--- Supplied entries Enclosed Below ---
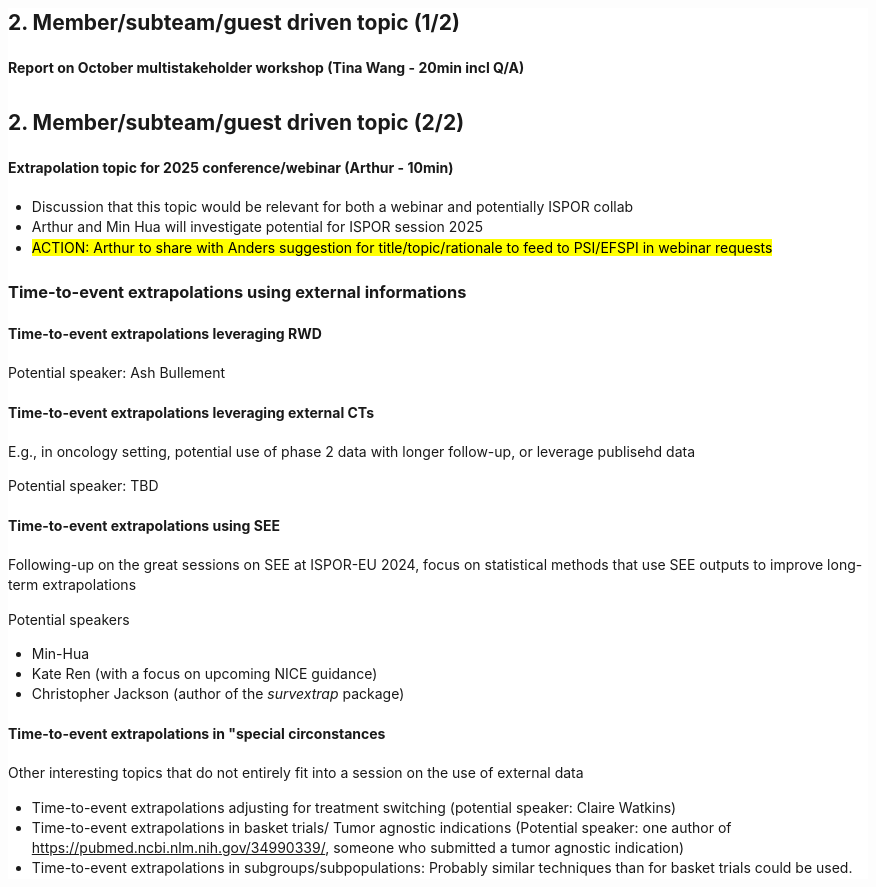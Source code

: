 

## 2. Member/subteam/guest driven topic (1/2)

#### Report on October multistakeholder workshop (Tina Wang - 20min incl Q/A)



## 2. Member/subteam/guest driven topic (2/2)

#### Extrapolation topic for 2025 conference/webinar (Arthur - 10min)

- Discussion that this topic would be relevant for both a webinar and potentially ISPOR collab
- Arthur and Min Hua will investigate potential for ISPOR session 2025
- <mark>ACTION: Arthur to share with Anders suggestion for title/topic/rationale to feed to PSI/EFSPI in webinar requests</mark>



### Time-to-event extrapolations using external informations


#### Time-to-event extrapolations leveraging RWD

Potential speaker: Ash Bullement

#### Time-to-event extrapolations leveraging external CTs

E.g., in oncology setting, potential use of phase 2 data with longer
follow-up, or leverage publisehd data

Potential speaker: TBD

#### Time-to-event extrapolations using SEE

Following-up on the great sessions on SEE at ISPOR-EU 2024, focus
on statistical methods that use SEE outputs to improve long-term
extrapolations

Potential speakers

- Min-Hua
- Kate Ren (with a focus on upcoming NICE guidance)
- Christopher Jackson (author of the _survextrap_ package)

#### Time-to-event extrapolations in "special circonstances

Other interesting topics that do not entirely fit into a session on
the use of external data

- Time-to-event extrapolations adjusting for treatment switching
  (potential speaker: Claire Watkins)
- Time-to-event extrapolations in basket trials/ Tumor agnostic
  indications (Potential speaker: one author of
  https://pubmed.ncbi.nlm.nih.gov/34990339/, someone who submitted a
  tumor agnostic indication)
- Time-to-event extrapolations in subgroups/subpopulations: Probably
  similar techniques than for basket trials could be used.
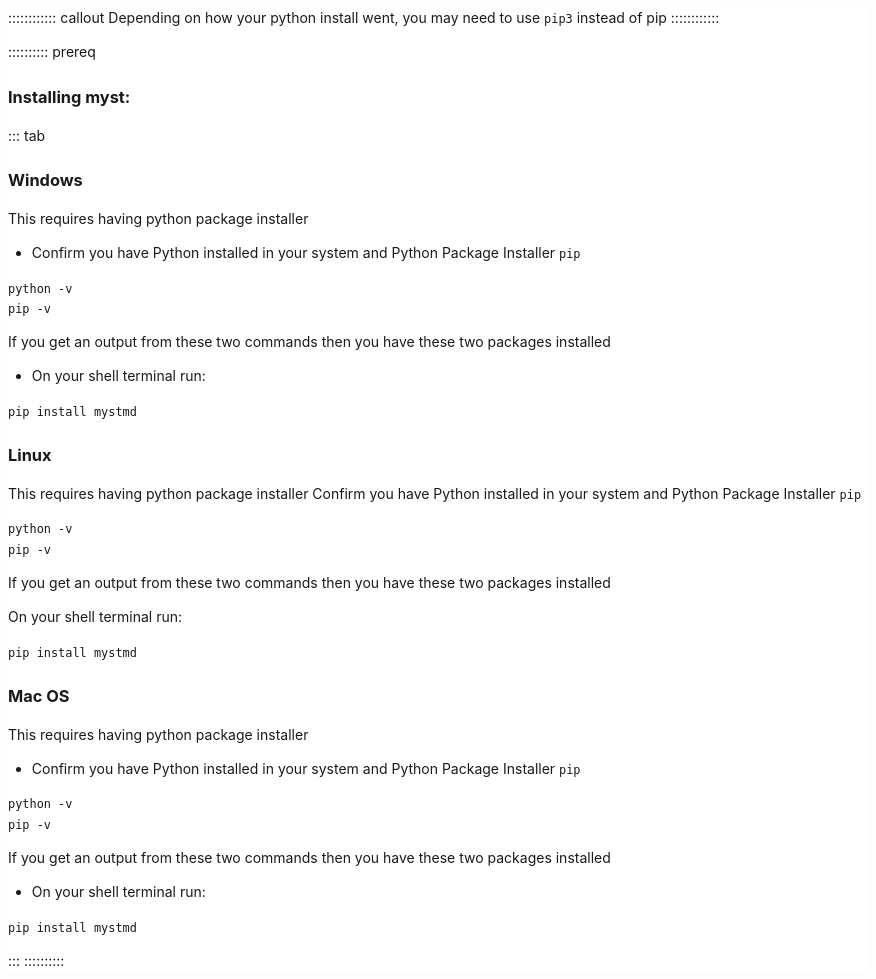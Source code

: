 :::::::::::: callout
Depending on how your python install went, you may need to use `pip3` instead of pip
::::::::::::

:::::::::: prereq
### Installing myst:
::: tab
### Windows
This requires having python package installer
- Confirm you have Python installed in your system and Python Package Installer `pip`

```
python -v
pip -v
```

If you get an output from these two commands then you have these two packages installed
- On your shell terminal run:

```
pip install mystmd
```

### Linux
This requires having python package installer
 Confirm you have Python installed in your system and Python Package Installer `pip`

```
python -v
pip -v
```

If you get an output from these two commands then you have these two packages installed

On your shell terminal run:

```
pip install mystmd
```

### Mac OS
This requires having python package installer
- Confirm you have Python installed in your system and Python Package Installer `pip`

```
python -v
pip -v
```

If you get an output from these two commands then you have these two packages installed
- On your shell terminal run:
```
pip install mystmd
```
:::
::::::::::

[workshop-setup]: https://carpentries.github.io/workshop-template/install_instructions/#git
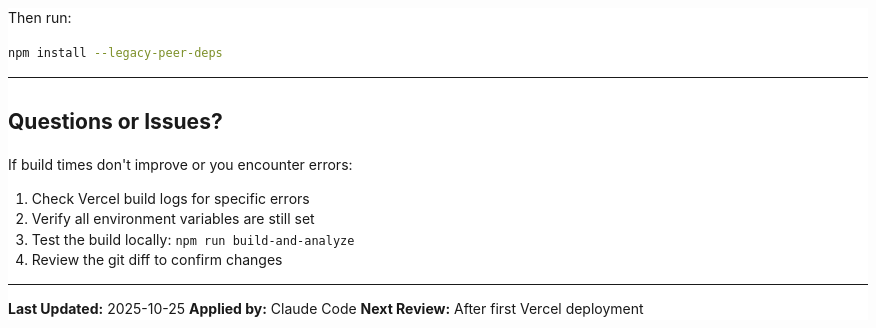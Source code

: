 Then run:
```bash
npm install --legacy-peer-deps
```

---

## Questions or Issues?

If build times don't improve or you encounter errors:

1. Check Vercel build logs for specific errors
2. Verify all environment variables are still set
3. Test the build locally: `npm run build-and-analyze`
4. Review the git diff to confirm changes

---

**Last Updated:** 2025-10-25
**Applied by:** Claude Code
**Next Review:** After first Vercel deployment
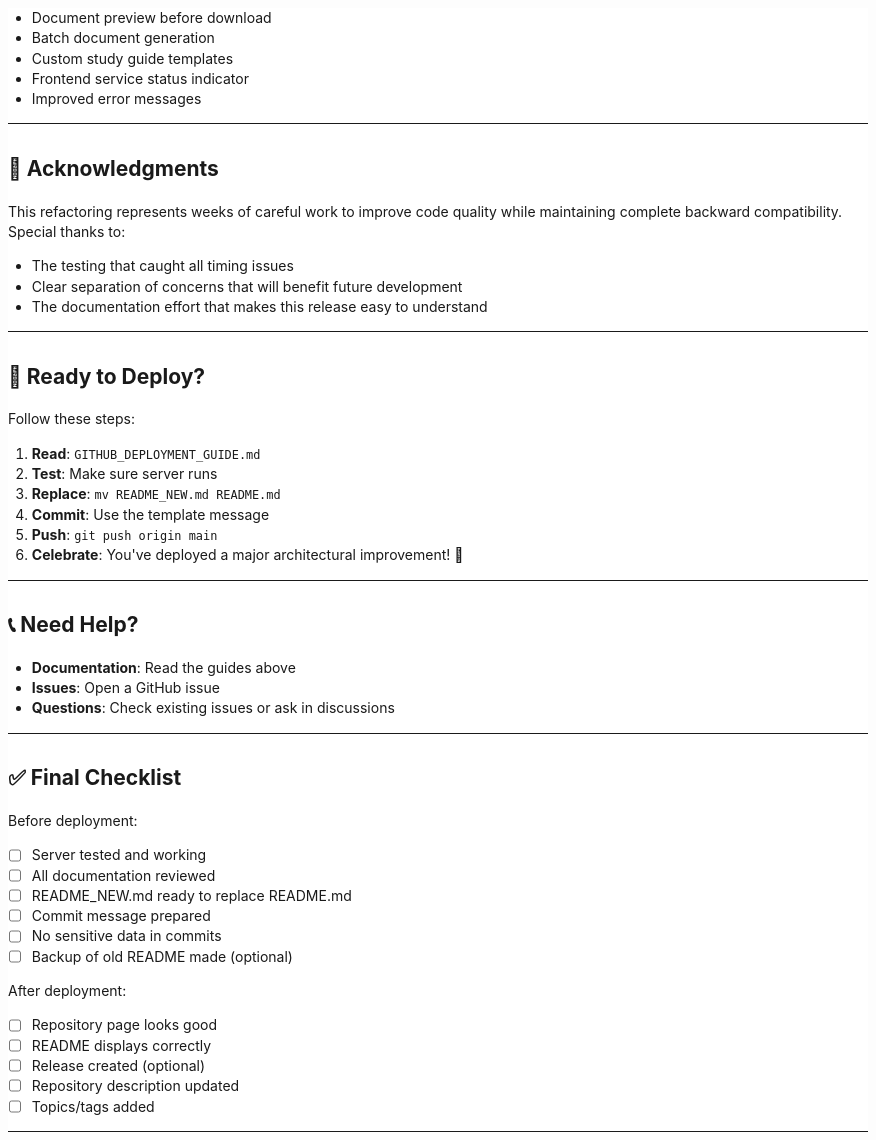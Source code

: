 - Document preview before download
- Batch document generation  
- Custom study guide templates
- Frontend service status indicator
- Improved error messages

---

## 🙏 Acknowledgments

This refactoring represents weeks of careful work to improve code quality while maintaining complete backward compatibility. Special thanks to:

- The testing that caught all timing issues
- Clear separation of concerns that will benefit future development
- The documentation effort that makes this release easy to understand

---

## 🎊 Ready to Deploy?

Follow these steps:

1. **Read**: `GITHUB_DEPLOYMENT_GUIDE.md`
2. **Test**: Make sure server runs
3. **Replace**: `mv README_NEW.md README.md`
4. **Commit**: Use the template message
5. **Push**: `git push origin main`
6. **Celebrate**: You've deployed a major architectural improvement! 🎉

---

## 📞 Need Help?

- **Documentation**: Read the guides above
- **Issues**: Open a GitHub issue
- **Questions**: Check existing issues or ask in discussions

---

## ✅ Final Checklist

Before deployment:
- [ ] Server tested and working
- [ ] All documentation reviewed
- [ ] README_NEW.md ready to replace README.md
- [ ] Commit message prepared
- [ ] No sensitive data in commits
- [ ] Backup of old README made (optional)

After deployment:
- [ ] Repository page looks good
- [ ] README displays correctly
- [ ] Release created (optional)
- [ ] Repository description updated
- [ ] Topics/tags added

---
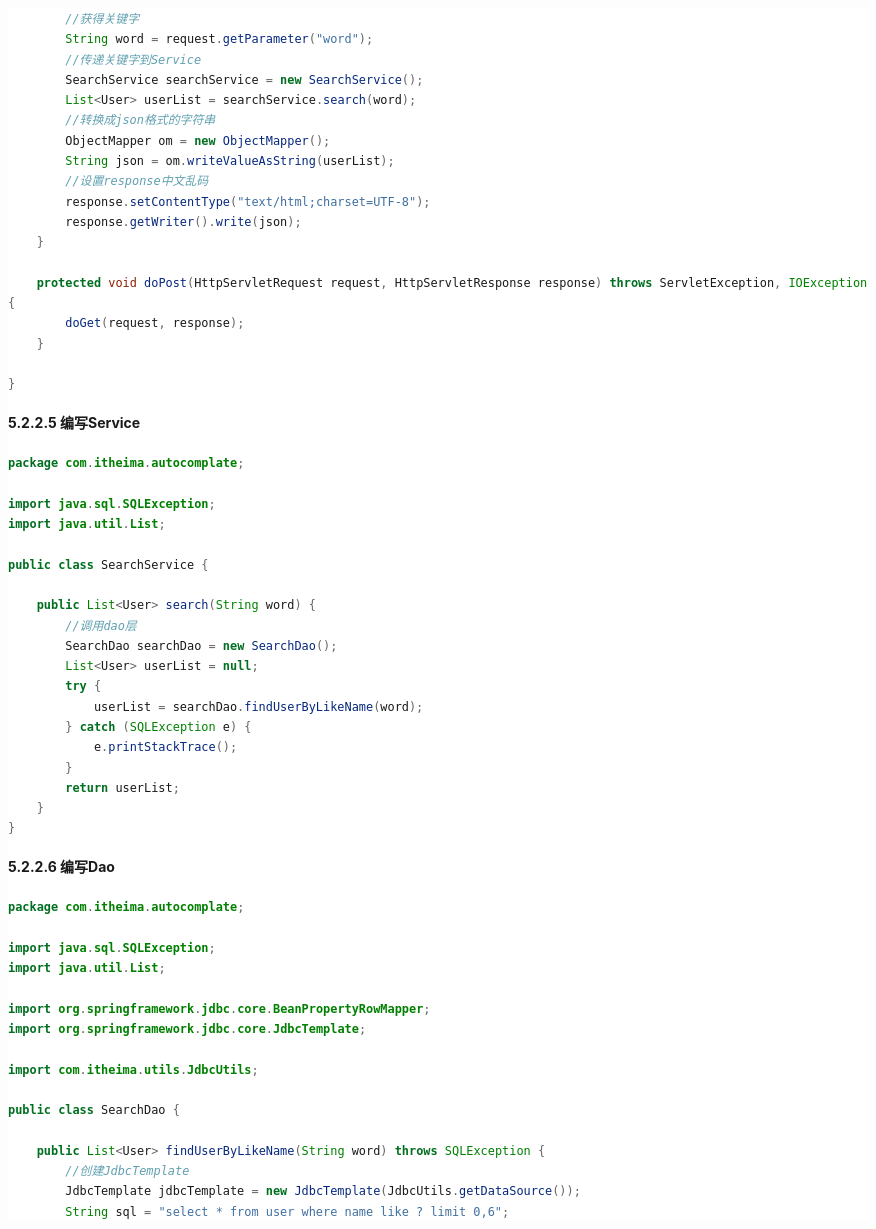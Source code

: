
 ```java
		//获得关键字
		String word = request.getParameter("word");
		//传递关键字到Service
		SearchService searchService = new SearchService();
		List<User> userList = searchService.search(word);
		//转换成json格式的字符串
		ObjectMapper om = new ObjectMapper();
		String json = om.writeValueAsString(userList);
		//设置response中文乱码
		response.setContentType("text/html;charset=UTF-8");
		response.getWriter().write(json);
	}

	protected void doPost(HttpServletRequest request, HttpServletResponse response) throws ServletException, IOException {
		doGet(request, response);
	}

}

```

#### 5.2.2.5 编写Service

```java
package com.itheima.autocomplate;

import java.sql.SQLException;
import java.util.List;

public class SearchService {

	public List<User> search(String word) {
		//调用dao层
		SearchDao searchDao = new SearchDao();
		List<User> userList = null;
		try {
			userList = searchDao.findUserByLikeName(word);
		} catch (SQLException e) {
			e.printStackTrace();
		}
		return userList;
	}
}
```

#### 5.2.2.6 编写Dao

```java
package com.itheima.autocomplate;

import java.sql.SQLException;
import java.util.List;

import org.springframework.jdbc.core.BeanPropertyRowMapper;
import org.springframework.jdbc.core.JdbcTemplate;

import com.itheima.utils.JdbcUtils;

public class SearchDao {

	public List<User> findUserByLikeName(String word) throws SQLException {
		//创建JdbcTemplate
		JdbcTemplate jdbcTemplate = new JdbcTemplate(JdbcUtils.getDataSource());
		String sql = "select * from user where name like ? limit 0,6";
```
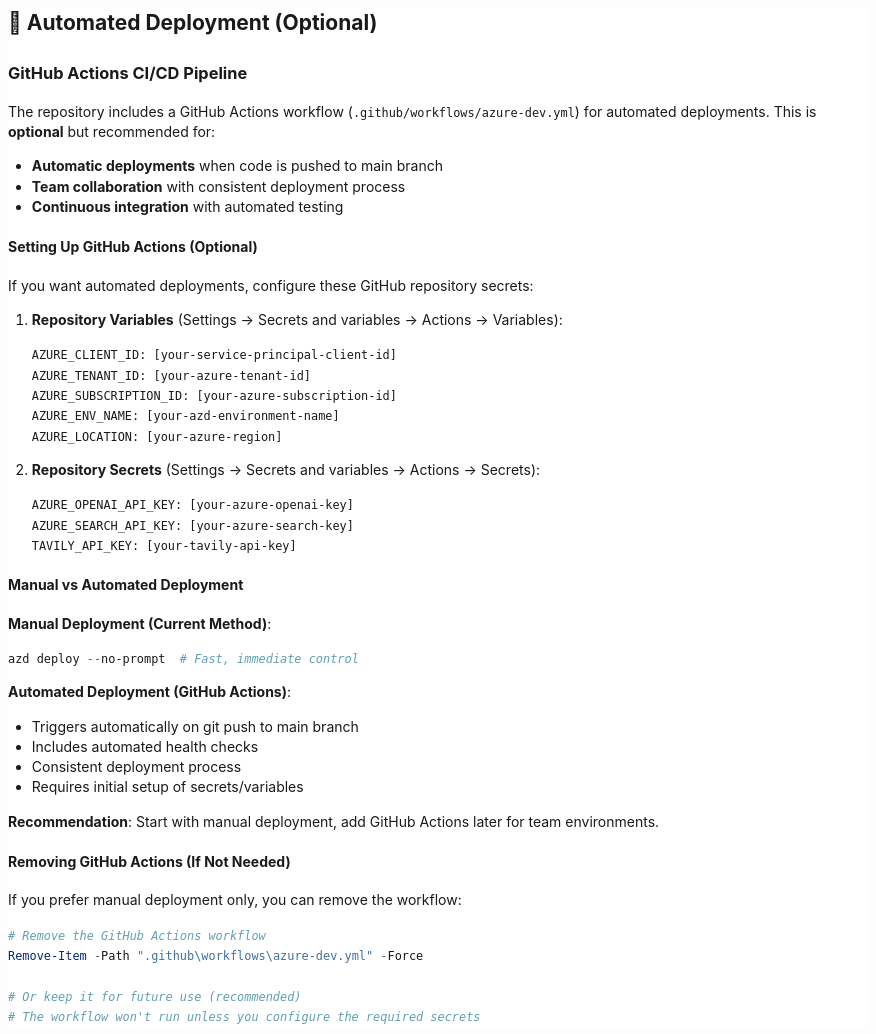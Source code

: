 ## 🚀 Automated Deployment (Optional)

### GitHub Actions CI/CD Pipeline

The repository includes a GitHub Actions workflow (`.github/workflows/azure-dev.yml`) for automated deployments. This is **optional** but recommended for:

- **Automatic deployments** when code is pushed to main branch
- **Team collaboration** with consistent deployment process
- **Continuous integration** with automated testing

#### Setting Up GitHub Actions (Optional)

If you want automated deployments, configure these GitHub repository secrets:

1. **Repository Variables** (Settings → Secrets and variables → Actions → Variables):
   ```
   AZURE_CLIENT_ID: [your-service-principal-client-id]
   AZURE_TENANT_ID: [your-azure-tenant-id]
   AZURE_SUBSCRIPTION_ID: [your-azure-subscription-id]
   AZURE_ENV_NAME: [your-azd-environment-name]
   AZURE_LOCATION: [your-azure-region]
   ```

2. **Repository Secrets** (Settings → Secrets and variables → Actions → Secrets):
   ```
   AZURE_OPENAI_API_KEY: [your-azure-openai-key]
   AZURE_SEARCH_API_KEY: [your-azure-search-key]
   TAVILY_API_KEY: [your-tavily-api-key]
   ```

#### Manual vs Automated Deployment

**Manual Deployment (Current Method)**:
```powershell
azd deploy --no-prompt  # Fast, immediate control
```

**Automated Deployment (GitHub Actions)**:
- Triggers automatically on git push to main branch
- Includes automated health checks
- Consistent deployment process
- Requires initial setup of secrets/variables

**Recommendation**: Start with manual deployment, add GitHub Actions later for team environments.

#### Removing GitHub Actions (If Not Needed)

If you prefer manual deployment only, you can remove the workflow:
```powershell
# Remove the GitHub Actions workflow
Remove-Item -Path ".github\workflows\azure-dev.yml" -Force

# Or keep it for future use (recommended)
# The workflow won't run unless you configure the required secrets
```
--- End of Enclosed Supplied entries ---
**Task instructions**:
Take the entries above and return only the lines from the one with "- <mark>ACTION: Arthur" to the one with "- Time-to-event extrapolations adjusting", both included, unchanged.

**Output**:
- <mark>ACTION: Arthur to share with Anders suggestion for title/topic/rationale to feed to PSI/EFSPI in webinar requests</mark>



### Time-to-event extrapolations using external informations


#### Time-to-event extrapolations leveraging RWD

Potential speaker: Ash Bullement

#### Time-to-event extrapolations leveraging external CTs

E.g., in oncology setting, potential use of phase 2 data with longer
follow-up, or leverage publisehd data

Potential speaker: TBD

#### Time-to-event extrapolations using SEE

Following-up on the great sessions on SEE at ISPOR-EU 2024, focus
on statistical methods that use SEE outputs to improve long-term
extrapolations

Potential speakers

- Min-Hua
- Kate Ren (with a focus on upcoming NICE guidance)
- Christopher Jackson (author of the _survextrap_ package)

#### Time-to-event extrapolations in "special circonstances

Other interesting topics that do not entirely fit into a session on
the use of external data

- Time-to-event extrapolations adjusting for treatment switching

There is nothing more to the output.